Она посмотрела на меня так, будто на моем лице были запечатлены ужасы апокалипсиса.

– Отлично, значит, мы вернемся к этому, когда закончится семестр. Но на твоем месте я не стала бы говорить об этом Нейту.

Я пообещала не делать этого. Она вручила мне расписание, французский и древнегреческое искусство все еще были не тронуты. И все же был только первый из восьми семестров в Принстоне, и до победы было очень и очень далеко. Вполне возможно, что профилирующим предметом я выберу, конечно, музыку. Но мне надоело жертвовать всем на свете ради нее. Мне было восемнадцать. Я хотела жить. И если это значило больше не быть протеже Уайли или терпеть угрюмое молчание Доннелли, значит, так тому и быть.

 

НАКОНЕЦ, НАСТУПИЛ ПОНЕДЕЛЬНИК. Я так долго его ждала, так много раз себе представляла свой первый день учебы в Америке. Так же, как и мой прадедушка, приложивший много сил в реставрацию своего фортепиано, чтобы в конце концов услышать самые потрясающие звуки, на которые только был способен инструмент, я бесконечно проигрывала этот день у себя в голове. Вход в аудиторию Принстона был похож на обряд посвящения, на вхождение в нечто потрясающе новое – по крайней мере, так я считала, покидая тем утром Форбс.

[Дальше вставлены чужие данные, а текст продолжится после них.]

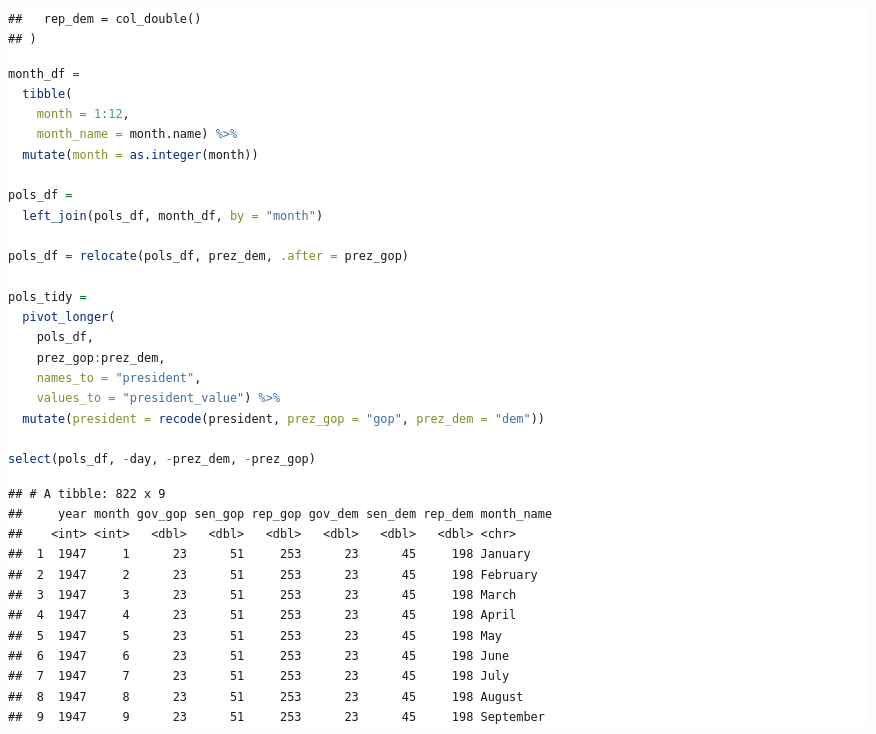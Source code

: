     ##   rep_dem = col_double()
    ## )

``` r
month_df = 
  tibble(
    month = 1:12,
    month_name = month.name) %>% 
  mutate(month = as.integer(month))
  
pols_df = 
  left_join(pols_df, month_df, by = "month")

pols_df = relocate(pols_df, prez_dem, .after = prez_gop)
  
pols_tidy =
  pivot_longer(
    pols_df,
    prez_gop:prez_dem,
    names_to = "president",
    values_to = "president_value") %>% 
  mutate(president = recode(president, prez_gop = "gop", prez_dem = "dem"))

select(pols_df, -day, -prez_dem, -prez_gop)
```

    ## # A tibble: 822 x 9
    ##     year month gov_gop sen_gop rep_gop gov_dem sen_dem rep_dem month_name
    ##    <int> <int>   <dbl>   <dbl>   <dbl>   <dbl>   <dbl>   <dbl> <chr>     
    ##  1  1947     1      23      51     253      23      45     198 January   
    ##  2  1947     2      23      51     253      23      45     198 February  
    ##  3  1947     3      23      51     253      23      45     198 March     
    ##  4  1947     4      23      51     253      23      45     198 April     
    ##  5  1947     5      23      51     253      23      45     198 May       
    ##  6  1947     6      23      51     253      23      45     198 June      
    ##  7  1947     7      23      51     253      23      45     198 July      
    ##  8  1947     8      23      51     253      23      45     198 August    
    ##  9  1947     9      23      51     253      23      45     198 September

К моей жалости, этот момент был мгновенно разрушен. Первым занятием было древнегреческое искусство, и я была унижена уже через несколько минут после того, как вошла в лекционный зал. Другие студенты, казалось, уже прочитали несколько десятков страниц, тогда как я даже не знала, было ли что-то задано. Они отвечали на вопросы, узнавали изображения на слайдах и смеялись над шутками преподавателя о происхождении древнегреческой мифологии. А я тем временем вжималась в кресло. Как так могло случиться, что я уже так сильно отстала?

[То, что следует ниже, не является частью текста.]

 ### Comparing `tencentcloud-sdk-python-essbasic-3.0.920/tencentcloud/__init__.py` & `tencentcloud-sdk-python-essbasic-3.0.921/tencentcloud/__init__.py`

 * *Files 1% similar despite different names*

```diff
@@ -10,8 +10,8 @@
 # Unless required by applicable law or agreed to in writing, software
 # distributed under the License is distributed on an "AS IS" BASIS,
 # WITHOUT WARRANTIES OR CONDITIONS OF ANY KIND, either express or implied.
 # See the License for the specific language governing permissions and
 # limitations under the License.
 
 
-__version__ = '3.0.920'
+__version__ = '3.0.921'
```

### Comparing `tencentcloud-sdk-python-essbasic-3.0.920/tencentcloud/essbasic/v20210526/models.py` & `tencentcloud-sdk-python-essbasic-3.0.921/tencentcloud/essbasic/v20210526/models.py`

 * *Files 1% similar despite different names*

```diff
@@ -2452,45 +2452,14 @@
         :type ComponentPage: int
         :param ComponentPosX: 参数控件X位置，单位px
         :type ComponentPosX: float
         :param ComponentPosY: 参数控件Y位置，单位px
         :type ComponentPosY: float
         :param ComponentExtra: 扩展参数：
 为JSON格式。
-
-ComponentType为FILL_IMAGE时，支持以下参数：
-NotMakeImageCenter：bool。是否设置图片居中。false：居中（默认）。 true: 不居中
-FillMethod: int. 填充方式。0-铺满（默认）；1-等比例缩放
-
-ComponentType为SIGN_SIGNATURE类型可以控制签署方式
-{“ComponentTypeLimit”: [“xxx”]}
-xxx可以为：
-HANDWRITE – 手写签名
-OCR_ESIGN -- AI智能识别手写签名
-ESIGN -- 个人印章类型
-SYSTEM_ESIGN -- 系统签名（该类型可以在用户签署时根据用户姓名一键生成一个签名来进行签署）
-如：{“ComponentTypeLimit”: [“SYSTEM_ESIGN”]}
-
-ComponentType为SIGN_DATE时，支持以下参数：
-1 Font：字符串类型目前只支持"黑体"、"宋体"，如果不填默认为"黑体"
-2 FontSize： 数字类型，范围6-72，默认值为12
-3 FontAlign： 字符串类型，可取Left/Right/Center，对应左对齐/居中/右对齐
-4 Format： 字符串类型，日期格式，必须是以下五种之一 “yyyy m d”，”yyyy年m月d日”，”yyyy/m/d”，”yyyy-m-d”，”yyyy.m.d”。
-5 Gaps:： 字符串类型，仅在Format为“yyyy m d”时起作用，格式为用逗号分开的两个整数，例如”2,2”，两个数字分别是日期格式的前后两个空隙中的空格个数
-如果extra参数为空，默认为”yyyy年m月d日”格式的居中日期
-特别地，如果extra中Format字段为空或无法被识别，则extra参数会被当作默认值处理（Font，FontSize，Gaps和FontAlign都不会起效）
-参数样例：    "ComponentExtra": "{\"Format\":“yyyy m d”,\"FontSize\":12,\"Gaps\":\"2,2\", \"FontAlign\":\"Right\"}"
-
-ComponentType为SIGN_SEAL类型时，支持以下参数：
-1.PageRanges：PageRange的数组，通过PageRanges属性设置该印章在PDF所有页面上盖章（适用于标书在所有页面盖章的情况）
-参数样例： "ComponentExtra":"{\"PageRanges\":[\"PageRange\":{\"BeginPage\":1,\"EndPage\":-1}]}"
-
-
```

Ответ был прост: ознакомительная неделя. Я зациклилась на прелюдиях и ноктюрнах, в то время как остальные изучили учебное расписание для каждого занятия и начали читать. Я так и слышала голос Доннелли у себя в голове: «Все, за исключением тебя и спортсменов, дорогая…»

Когда лекция закончилась, я поспешила уйти, признательная хотя бы за то, что мне не пришлось участвовать в дискуссии.

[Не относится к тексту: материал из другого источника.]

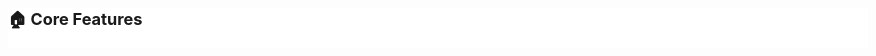 ### 🏠 Core Features

|                                                                                                                                                                           |                                                                                                                                                                                        |
|---------------------------------------------------------------------------------------------------------------------------------------------------------------------------|----------------------------------------------------------------------------------------------------------------------------------------------------------------------------------------|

– Мисс Славин, не могли бы вы задержаться на минуту?

Профессор Джайлс бросил эти слова в аудиторию как будто машинально, без вопросительной интонации или даже взгляда в мою сторону. Суровый, в твидовом жакете, для худощавого мужчины шестидесяти лет он обладал неожиданно глубоким, выразительным голосом. Именно из–за его голоса, как я вскоре выяснила, многие девушки находили его неотразимым и обаятельным.

– Рад вас видеть на искусстве Древней Греции. – Его глаза осмотрели комнату, убедившись, что последний студент покинул ее. – Моя семья посетила ваш концерт на прошлой неделе. Все уверены, что это триумф.

Я поблагодарила его, почувствовав облегчение от того, что причина, по которой он хотел поговорить со мной, не относится к активности на занятии. Но облегчение длилось недолго.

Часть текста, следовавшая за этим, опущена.